:: Exercise description ::
Word for word, copy each record that comes after this.

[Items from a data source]
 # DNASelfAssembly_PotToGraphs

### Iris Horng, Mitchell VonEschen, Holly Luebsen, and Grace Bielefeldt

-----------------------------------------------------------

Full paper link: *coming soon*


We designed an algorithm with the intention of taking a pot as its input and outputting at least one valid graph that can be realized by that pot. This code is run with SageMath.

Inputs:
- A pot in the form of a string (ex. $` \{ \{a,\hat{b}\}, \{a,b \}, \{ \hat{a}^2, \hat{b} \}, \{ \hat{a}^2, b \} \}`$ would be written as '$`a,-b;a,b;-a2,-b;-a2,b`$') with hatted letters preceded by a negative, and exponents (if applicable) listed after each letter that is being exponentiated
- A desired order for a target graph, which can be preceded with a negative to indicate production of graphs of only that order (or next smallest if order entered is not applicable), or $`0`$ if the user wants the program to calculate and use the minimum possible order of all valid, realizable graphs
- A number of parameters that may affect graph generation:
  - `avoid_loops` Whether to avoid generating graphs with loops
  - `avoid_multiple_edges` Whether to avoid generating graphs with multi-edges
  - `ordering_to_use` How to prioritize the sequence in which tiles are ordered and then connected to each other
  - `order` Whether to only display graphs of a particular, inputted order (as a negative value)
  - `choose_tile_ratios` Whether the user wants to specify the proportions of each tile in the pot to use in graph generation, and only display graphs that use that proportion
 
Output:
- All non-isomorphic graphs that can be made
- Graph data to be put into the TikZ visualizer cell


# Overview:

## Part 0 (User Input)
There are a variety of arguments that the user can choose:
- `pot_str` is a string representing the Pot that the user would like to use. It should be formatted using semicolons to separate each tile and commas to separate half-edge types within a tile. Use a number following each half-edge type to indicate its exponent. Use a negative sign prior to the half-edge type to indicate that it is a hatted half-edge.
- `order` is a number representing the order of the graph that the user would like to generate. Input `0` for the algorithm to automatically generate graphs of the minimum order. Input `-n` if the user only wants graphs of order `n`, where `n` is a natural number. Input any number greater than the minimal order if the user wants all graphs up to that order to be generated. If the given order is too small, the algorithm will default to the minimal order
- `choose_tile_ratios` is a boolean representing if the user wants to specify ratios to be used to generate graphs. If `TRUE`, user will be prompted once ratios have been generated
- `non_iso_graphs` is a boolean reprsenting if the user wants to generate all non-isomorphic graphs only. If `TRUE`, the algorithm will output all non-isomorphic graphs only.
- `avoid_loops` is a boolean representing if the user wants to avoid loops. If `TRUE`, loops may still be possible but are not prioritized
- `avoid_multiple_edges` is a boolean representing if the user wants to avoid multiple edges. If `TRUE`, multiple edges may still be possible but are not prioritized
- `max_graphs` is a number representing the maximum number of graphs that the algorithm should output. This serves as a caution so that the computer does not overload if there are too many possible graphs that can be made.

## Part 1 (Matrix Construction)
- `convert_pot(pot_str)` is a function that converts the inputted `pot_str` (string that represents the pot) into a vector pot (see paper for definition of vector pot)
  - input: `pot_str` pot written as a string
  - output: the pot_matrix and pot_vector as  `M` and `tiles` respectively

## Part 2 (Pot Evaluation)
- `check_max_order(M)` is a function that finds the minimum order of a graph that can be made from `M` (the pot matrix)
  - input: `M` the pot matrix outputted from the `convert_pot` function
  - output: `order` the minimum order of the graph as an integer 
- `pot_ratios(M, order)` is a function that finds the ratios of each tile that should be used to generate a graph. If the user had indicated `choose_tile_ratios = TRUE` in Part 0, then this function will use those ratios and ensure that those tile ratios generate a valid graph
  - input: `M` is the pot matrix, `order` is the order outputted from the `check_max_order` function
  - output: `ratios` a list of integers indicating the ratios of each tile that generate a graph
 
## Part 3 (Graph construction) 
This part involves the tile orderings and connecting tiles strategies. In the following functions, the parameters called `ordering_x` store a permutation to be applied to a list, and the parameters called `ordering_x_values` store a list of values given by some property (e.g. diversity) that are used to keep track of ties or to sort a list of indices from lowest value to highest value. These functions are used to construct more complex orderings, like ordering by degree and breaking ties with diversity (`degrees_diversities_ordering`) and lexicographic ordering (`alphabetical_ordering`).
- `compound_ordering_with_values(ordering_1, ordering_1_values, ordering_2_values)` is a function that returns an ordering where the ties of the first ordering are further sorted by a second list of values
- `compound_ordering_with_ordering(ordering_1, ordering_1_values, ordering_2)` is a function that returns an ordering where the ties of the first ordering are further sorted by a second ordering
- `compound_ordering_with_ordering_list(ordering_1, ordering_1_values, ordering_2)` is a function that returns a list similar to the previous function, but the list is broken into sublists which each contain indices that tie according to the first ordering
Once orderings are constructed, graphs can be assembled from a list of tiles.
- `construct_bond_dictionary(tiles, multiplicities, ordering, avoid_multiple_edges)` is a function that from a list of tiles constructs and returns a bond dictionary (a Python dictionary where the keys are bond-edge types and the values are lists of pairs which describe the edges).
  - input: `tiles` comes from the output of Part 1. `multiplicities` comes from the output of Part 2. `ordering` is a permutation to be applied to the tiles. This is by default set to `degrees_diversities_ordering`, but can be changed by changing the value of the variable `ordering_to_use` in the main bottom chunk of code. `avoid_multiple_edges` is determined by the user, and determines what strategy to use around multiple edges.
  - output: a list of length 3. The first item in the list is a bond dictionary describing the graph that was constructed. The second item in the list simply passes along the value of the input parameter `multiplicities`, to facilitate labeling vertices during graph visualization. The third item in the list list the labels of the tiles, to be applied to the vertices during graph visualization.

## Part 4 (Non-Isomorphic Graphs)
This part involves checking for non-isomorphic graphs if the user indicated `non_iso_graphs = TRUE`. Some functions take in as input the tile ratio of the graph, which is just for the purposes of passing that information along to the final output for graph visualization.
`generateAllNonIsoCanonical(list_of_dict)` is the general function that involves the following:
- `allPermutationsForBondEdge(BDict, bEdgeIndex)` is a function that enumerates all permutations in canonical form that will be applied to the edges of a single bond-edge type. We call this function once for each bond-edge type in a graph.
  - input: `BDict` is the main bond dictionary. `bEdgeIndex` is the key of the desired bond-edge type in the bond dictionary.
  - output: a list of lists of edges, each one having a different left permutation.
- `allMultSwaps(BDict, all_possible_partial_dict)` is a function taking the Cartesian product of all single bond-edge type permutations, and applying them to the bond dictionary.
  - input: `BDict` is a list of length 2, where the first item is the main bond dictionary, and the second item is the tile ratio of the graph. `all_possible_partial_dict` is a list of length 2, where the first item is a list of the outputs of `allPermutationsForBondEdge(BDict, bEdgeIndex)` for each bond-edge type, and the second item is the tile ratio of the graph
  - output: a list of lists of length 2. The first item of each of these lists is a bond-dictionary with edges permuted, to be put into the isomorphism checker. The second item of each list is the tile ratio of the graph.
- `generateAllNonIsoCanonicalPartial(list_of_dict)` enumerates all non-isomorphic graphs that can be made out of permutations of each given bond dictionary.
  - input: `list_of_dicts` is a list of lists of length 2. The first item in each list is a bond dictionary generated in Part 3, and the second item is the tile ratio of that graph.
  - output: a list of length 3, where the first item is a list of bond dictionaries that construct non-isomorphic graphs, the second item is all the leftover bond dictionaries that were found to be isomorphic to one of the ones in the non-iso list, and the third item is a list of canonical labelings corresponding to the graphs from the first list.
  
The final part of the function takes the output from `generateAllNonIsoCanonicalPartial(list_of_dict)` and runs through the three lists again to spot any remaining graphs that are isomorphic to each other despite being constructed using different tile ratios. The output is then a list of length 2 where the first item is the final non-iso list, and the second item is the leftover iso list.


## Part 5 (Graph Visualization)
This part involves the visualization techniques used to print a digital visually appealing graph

:: Exercise result ::
 # DNASelfAssembly_PotToGraphs

### Iris Horng, Mitchell VonEschen, Holly Luebsen, and Grace Bielefeldt

-----------------------------------------------------------

Full paper link: *coming soon*


We designed an algorithm with the intention of taking a pot as its input and outputting at least one valid graph that can be realized by that pot. This code is run with SageMath.

Inputs:
- A pot in the form of a string (ex. $` \{ \{a,\hat{b}\}, \{a,b \}, \{ \hat{a}^2, \hat{b} \}, \{ \hat{a}^2, b \} \}`$ would be written as '$`a,-b;a,b;-a2,-b;-a2,b`$') with hatted letters preceded by a negative, and exponents (if applicable) listed after each letter that is being exponentiated
- A desired order for a target graph, which can be preceded with a negative to indicate production of graphs of only that order (or next smallest if order entered is not applicable), or $`0`$ if the user wants the program to calculate and use the minimum possible order of all valid, realizable graphs
- A number of parameters that may affect graph generation:
  - `avoid_loops` Whether to avoid generating graphs with loops
  - `avoid_multiple_edges` Whether to avoid generating graphs with multi-edges
  - `ordering_to_use` How to prioritize the sequence in which tiles are ordered and then connected to each other
  - `order` Whether to only display graphs of a particular, inputted order (as a negative value)
  - `choose_tile_ratios` Whether the user wants to specify the proportions of each tile in the pot to use in graph generation, and only display graphs that use that proportion
 
Output:
- All non-isomorphic graphs that can be made
- Graph data to be put into the TikZ visualizer cell


# Overview:

## Part 0 (User Input)
There are a variety of arguments that the user can choose:
- `pot_str` is a string representing the Pot that the user would like to use. It should be formatted using semicolons to separate each tile and commas to separate half-edge types within a tile. Use a number following each half-edge type to indicate its exponent. Use a negative sign prior to the half-edge type to indicate that it is a hatted half-edge.
- `order` is a number representing the order of the graph that the user would like to generate. Input `0` for the algorithm to automatically generate graphs of the minimum order. Input `-n` if the user only wants graphs of order `n`, where `n` is a natural number. Input any number greater than the minimal order if the user wants all graphs up to that order to be generated. If the given order is too small, the algorithm will default to the minimal order
- `choose_tile_ratios` is a boolean representing if the user wants to specify ratios to be used to generate graphs. If `TRUE`, user will be prompted once ratios have been generated
- `non_iso_graphs` is a boolean reprsenting if the user wants to generate all non-isomorphic graphs only. If `TRUE`, the algorithm will output all non-isomorphic graphs only.
- `avoid_loops` is a boolean representing if the user wants to avoid loops. If `TRUE`, loops may still be possible but are not prioritized
- `avoid_multiple_edges` is a boolean representing if the user wants to avoid multiple edges. If `TRUE`, multiple edges may still be possible but are not prioritized
- `max_graphs` is a number representing the maximum number of graphs that the algorithm should output. This serves as a caution so that the computer does not overload if there are too many possible graphs that can be made.

## Part 1 (Matrix Construction)
- `convert_pot(pot_str)` is a function that converts the inputted `pot_str` (string that represents the pot) into a vector pot (see paper for definition of vector pot)
  - input: `pot_str` pot written as a string
  - output: the pot_matrix and pot_vector as  `M` and `tiles` respectively

## Part 2 (Pot Evaluation)
- `check_max_order(M)` is a function that finds the minimum order of a graph that can be made from `M` (the pot matrix)
  - input: `M` the pot matrix outputted from the `convert_pot` function
  - output: `order` the minimum order of the graph as an integer 
- `pot_ratios(M, order)` is a function that finds the ratios of each tile that should be used to generate a graph. If the user had indicated `choose_tile_ratios = TRUE` in Part 0, then this function will use those ratios and ensure that those tile ratios generate a valid graph
  - input: `M` is the pot matrix, `order` is the order outputted from the `check_max_order` function
  - output: `ratios` a list of integers indicating the ratios of each tile that generate a graph
 
## Part 3 (Graph construction) 
This part involves the tile orderings and connecting tiles strategies. In the following functions, the parameters called `ordering_x` store a permutation to be applied to a list, and the parameters called `ordering_x_values` store a list of values given by some property (e.g. diversity) that are used to keep track of ties or to sort a list of indices from lowest value to highest value. These functions are used to construct more complex orderings, like ordering by degree and breaking ties with diversity (`degrees_diversities_ordering`) and lexicographic ordering (`alphabetical_ordering`).
- `compound_ordering_with_values(ordering_1, ordering_1_values, ordering_2_values)` is a function that returns an ordering where the ties of the first ordering are further sorted by a second list of values
- `compound_ordering_with_ordering(ordering_1, ordering_1_values, ordering_2)` is a function that returns an ordering where the ties of the first ordering are further sorted by a second ordering
- `compound_ordering_with_ordering_list(ordering_1, ordering_1_values, ordering_2)` is a function that returns a list similar to the previous function, but the list is broken into sublists which each contain indices that tie according to the first ordering
Once orderings are constructed, graphs can be assembled from a list of tiles.
- `construct_bond_dictionary(tiles, multiplicities, ordering, avoid_multiple_edges)` is a function that from a list of tiles constructs and returns a bond dictionary (a Python dictionary where the keys are bond-edge types and the values are lists of pairs which describe the edges).
  - input: `tiles` comes from the output of Part 1. `multiplicities` comes from the output of Part 2. `ordering` is a permutation to be applied to the tiles. This is by default set to `degrees_diversities_ordering`, but can be changed by changing the value of the variable `ordering_to_use` in the main bottom chunk of code. `avoid_multiple_edges` is determined by the user, and determines what strategy to use around multiple edges.
  - output: a list of length 3. The first item in the list is a bond dictionary describing the graph that was constructed. The second item in the list simply passes along the value of the input parameter `multiplicities`, to facilitate labeling vertices during graph visualization. The third item in the list list the labels of the tiles, to be applied to the vertices during graph visualization.

## Part 4 (Non-Isomorphic Graphs)
This part involves checking for non-isomorphic graphs if the user indicated `non_iso_graphs = TRUE`. Some functions take in as input the tile ratio of the graph, which is just for the purposes of passing that information along to the final output for graph visualization.
`generateAllNonIsoCanonical(list_of_dict)` is the general function that involves the following:
- `allPermutationsForBondEdge(BDict, bEdgeIndex)` is a function that enumerates all permutations in canonical form that will be applied to the edges of a single bond-edge type. We call this function once for each bond-edge type in a graph.
  - input: `BDict` is the main bond dictionary. `bEdgeIndex` is the key of the desired bond-edge type in the bond dictionary.
  - output: a list of lists of edges, each one having a different left permutation.
- `allMultSwaps(BDict, all_possible_partial_dict)` is a function taking the Cartesian product of all single bond-edge type permutations, and applying them to the bond dictionary.
  - input: `BDict` is a list of length 2, where the first item is the main bond dictionary, and the second item is the tile ratio of the graph. `all_possible_partial_dict` is a list of length 2, where the first item is a list of the outputs of `allPermutationsForBondEdge(BDict, bEdgeIndex)` for each bond-edge type, and the second item is the tile ratio of the graph
  - output: a list of lists of length 2. The first item of each of these lists is a bond-dictionary with edges permuted, to be put into the isomorphism checker. The second item of each list is the tile ratio of the graph.
- `generateAllNonIsoCanonicalPartial(list_of_dict)` enumerates all non-isomorphic graphs that can be made out of permutations of each given bond dictionary.
  - input: `list_of_dicts` is a list of lists of length 2. The first item in each list is a bond dictionary generated in Part 3, and the second item is the tile ratio of that graph.
  - output: a list of length 3, where the first item is a list of bond dictionaries that construct non-isomorphic graphs, the second item is all the leftover bond dictionaries that were found to be isomorphic to one of the ones in the non-iso list, and the third item is a list of canonical labelings corresponding to the graphs from the first list.
  
The final part of the function takes the output from `generateAllNonIsoCanonicalPartial(list_of_dict)` and runs through the three lists again to spot any remaining graphs that are isomorphic to each other despite being constructed using different tile ratios. The output is then a list of length 2 where the first item is the final non-iso list, and the second item is the leftover iso list.


## Part 5 (Graph Visualization)
This part involves the visualization techniques used to print a digital visually appealing graph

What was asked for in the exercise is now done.